The premise for this one-woman show is that Emma’s love of reading has drawn her close to not only the stories and characters created by authors, but also to the comments and reflections readers scribble in the margins of their books; pockets of thoughtful treasure for secondhand bookshop tragics.

For Emma, she has taken words, phrases, or sentiments from various books that have affected her, and woven those creative ingredients into new songs.

This show works because Emma is an astute reader and observer, she has the technical music and composition chops, and she knows how to craft pleasing and sometimes infectious melodies.

In many ways, Turning The Page is like a session spent alone with a book. The sensory focus on Emma and her keyboard/piano keeps distraction away, and there’s anticipation about what new delight is awaiting when each page has been finished.

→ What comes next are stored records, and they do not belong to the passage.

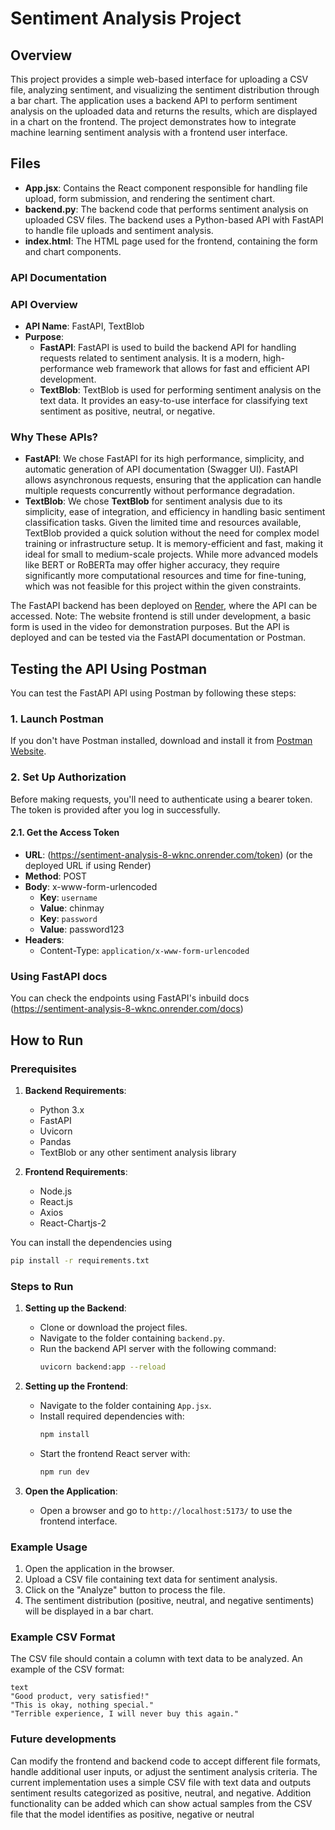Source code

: # Sentiment Analysis Project

## Overview

This project provides a simple web-based interface for uploading a CSV file, analyzing sentiment, and visualizing the sentiment distribution through a bar chart. The application uses a backend API to perform sentiment analysis on the uploaded data and returns the results, which are displayed in a chart on the frontend. The project demonstrates how to integrate machine learning sentiment analysis with a frontend user interface.

## Files

- **App.jsx**: Contains the React component responsible for handling file upload, form submission, and rendering the sentiment chart.
- **backend.py**: The backend code that performs sentiment analysis on uploaded CSV files. The backend uses a Python-based API with FastAPI to handle file uploads and sentiment analysis.
- **index.html**: The HTML page used for the frontend, containing the form and chart components.

### API Documentation

### API Overview

- **API Name**: FastAPI, TextBlob
- **Purpose**: 
  - **FastAPI**: FastAPI is used to build the backend API for handling requests related to sentiment analysis. It is a modern, high-performance web framework that allows for fast and efficient API development.
  - **TextBlob**: TextBlob is used for performing sentiment analysis on the text data. It provides an easy-to-use interface for classifying text sentiment as positive, neutral, or negative.

### Why These APIs?

- **FastAPI**: We chose FastAPI for its high performance, simplicity, and automatic generation of API documentation (Swagger UI). FastAPI allows asynchronous requests, ensuring that the application can handle multiple requests concurrently without performance degradation.
- **TextBlob**: We chose **TextBlob** for sentiment analysis due to its simplicity, ease of integration, and efficiency in handling basic sentiment classification tasks. Given the limited time and resources available, TextBlob provided a quick solution without the need for complex model training or infrastructure setup. It is memory-efficient and fast, making it ideal for small to medium-scale projects. While more advanced models like BERT or RoBERTa may offer higher accuracy, they require significantly more computational resources and time for fine-tuning, which was not feasible for this project within the given constraints.

The FastAPI backend has been deployed on [Render](https://sentiment-analysis-8-wknc.onrender.com/), where the API can be accessed.
Note: The website frontend is still under development, a basic form is used in the video for demonstration purposes. But the API is deployed and can be tested via the FastAPI documentation or Postman.

## Testing the API Using Postman

You can test the FastAPI API using Postman by following these steps:

### 1. Launch Postman

If you don't have Postman installed, download and install it from [Postman Website](https://www.postman.com/downloads/).

### 2. Set Up Authorization

Before making requests, you'll need to authenticate using a bearer token. The token is provided after you log in successfully.

#### 2.1. Get the Access Token

- **URL**: (https://sentiment-analysis-8-wknc.onrender.com/token) (or the deployed URL if using Render)
- **Method**: POST
- **Body**: x-www-form-urlencoded
  - **Key**: `username`
  - **Value**: chinmay
  - **Key**: `password`
  - **Value**: password123
- **Headers**:
  - Content-Type: `application/x-www-form-urlencoded`
 
### Using FastAPI docs

You can check the endpoints using FastAPI's inbuild docs (https://sentiment-analysis-8-wknc.onrender.com/docs)
  


## How to Run

### Prerequisites

1. **Backend Requirements**:
   - Python 3.x
   - FastAPI
   - Uvicorn
   - Pandas
   - TextBlob or any other sentiment analysis library

2. **Frontend Requirements**:
   - Node.js 
   - React.js
   - Axios
   - React-Chartjs-2 
  
You can install the dependencies using 
```bash
pip install -r requirements.txt
```

### Steps to Run

1. **Setting up the Backend**:
   - Clone or download the project files.
   - Navigate to the folder containing `backend.py`.
   - Run the backend API server with the following command:
     ```bash
     uvicorn backend:app --reload
     ```

2. **Setting up the Frontend**:
   - Navigate to the folder containing `App.jsx`.
   - Install required dependencies with:
     ```bash
     npm install
     ```
   - Start the frontend React server with:
     ```bash
     npm run dev
     ```

3. **Open the Application**:
   - Open a browser and go to `http://localhost:5173/` to use the frontend interface.

### Example Usage

1. Open the application in the browser.
2. Upload a CSV file containing text data for sentiment analysis.
3. Click on the "Analyze" button to process the file.
4. The sentiment distribution (positive, neutral, and negative sentiments) will be displayed in a bar chart.


### Example CSV Format
The CSV file should contain a column with text data to be analyzed. An example of the CSV format:

```csv
text
"Good product, very satisfied!"
"This is okay, nothing special."
"Terrible experience, I will never buy this again."
```

### Future developments

Can modify the frontend and backend code to accept different file formats, handle additional user inputs, or adjust the sentiment analysis criteria. The current implementation uses a simple CSV file with text data and outputs sentiment results categorized as positive, neutral, and negative.
Addition functionality can be added which can show actual samples from the CSV file that the model identifies as positive, negative or neutral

Knights has an endearing stage presence and a natural poise when conducting her show and tell between each song; yes, she is surrounded by books that are gradually revealed as the show progresses.

While most songs from this production would stand alone outside the context of the show, some highlights included the song inspired by Anne Of Green Gables (this song was particularly noteworthy with its melody and phrasing lending it an epic, almost cinematic, feel), The Lord Of The Rings/The Hobbit, and Matt Haig’s Notes On A Nervous Planet.

The only challenge with last night’s performance was the venue, Hey George, in Goodwood. The hard walls created a brittle acoustic atmosphere and the noisy compressor of the dessert fridge rattled into distracting service for large swathes of show time. Perhaps the fridge might be turned off during quiet, intimate performances like these? The next venue, at the time of writing, Orchard Bookshop, is likely to have no dessert fridge and the books might help nurture a kinder soundscape.

Turning The Page is a show for thinkers, readers, and song lovers and once it starts you won’t want to put it down until the end.